====== Records provided ======
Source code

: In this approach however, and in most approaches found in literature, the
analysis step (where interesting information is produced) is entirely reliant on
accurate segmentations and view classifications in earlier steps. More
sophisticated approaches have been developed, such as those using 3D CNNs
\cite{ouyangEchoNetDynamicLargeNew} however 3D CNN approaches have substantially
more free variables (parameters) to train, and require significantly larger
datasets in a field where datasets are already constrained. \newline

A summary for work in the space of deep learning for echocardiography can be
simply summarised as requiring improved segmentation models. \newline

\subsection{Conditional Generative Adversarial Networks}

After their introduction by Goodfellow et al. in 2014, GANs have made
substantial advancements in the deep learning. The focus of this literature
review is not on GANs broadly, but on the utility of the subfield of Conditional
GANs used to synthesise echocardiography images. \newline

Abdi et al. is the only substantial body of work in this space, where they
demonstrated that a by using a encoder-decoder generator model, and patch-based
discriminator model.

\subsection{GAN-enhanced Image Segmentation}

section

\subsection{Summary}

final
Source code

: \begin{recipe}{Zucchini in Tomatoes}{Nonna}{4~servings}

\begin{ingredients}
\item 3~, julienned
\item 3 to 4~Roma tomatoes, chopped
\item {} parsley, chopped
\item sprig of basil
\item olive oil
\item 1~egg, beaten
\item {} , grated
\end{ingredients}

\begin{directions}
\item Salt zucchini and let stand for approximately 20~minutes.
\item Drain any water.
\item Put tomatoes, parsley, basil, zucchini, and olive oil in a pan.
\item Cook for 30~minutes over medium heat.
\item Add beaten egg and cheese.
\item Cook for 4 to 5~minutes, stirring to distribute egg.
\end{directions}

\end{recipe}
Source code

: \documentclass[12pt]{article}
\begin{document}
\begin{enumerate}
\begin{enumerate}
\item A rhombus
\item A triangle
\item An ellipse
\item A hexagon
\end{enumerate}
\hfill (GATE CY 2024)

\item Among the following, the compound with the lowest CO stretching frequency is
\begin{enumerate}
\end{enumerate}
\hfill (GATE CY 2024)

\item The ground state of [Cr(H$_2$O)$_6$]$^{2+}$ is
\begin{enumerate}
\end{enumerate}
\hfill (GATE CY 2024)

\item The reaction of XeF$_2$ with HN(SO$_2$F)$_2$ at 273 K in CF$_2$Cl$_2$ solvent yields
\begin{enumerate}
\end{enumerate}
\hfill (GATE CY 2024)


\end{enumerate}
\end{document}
======
Your answer should consist of the lines above that hold the word "GANs", copied exactly.

After their introduction by Goodfellow et al. in 2014, GANs have made
review is not on GANs broadly, but on the utility of the subfield of Conditional
GANs used to synthesise echocardiography images. \newline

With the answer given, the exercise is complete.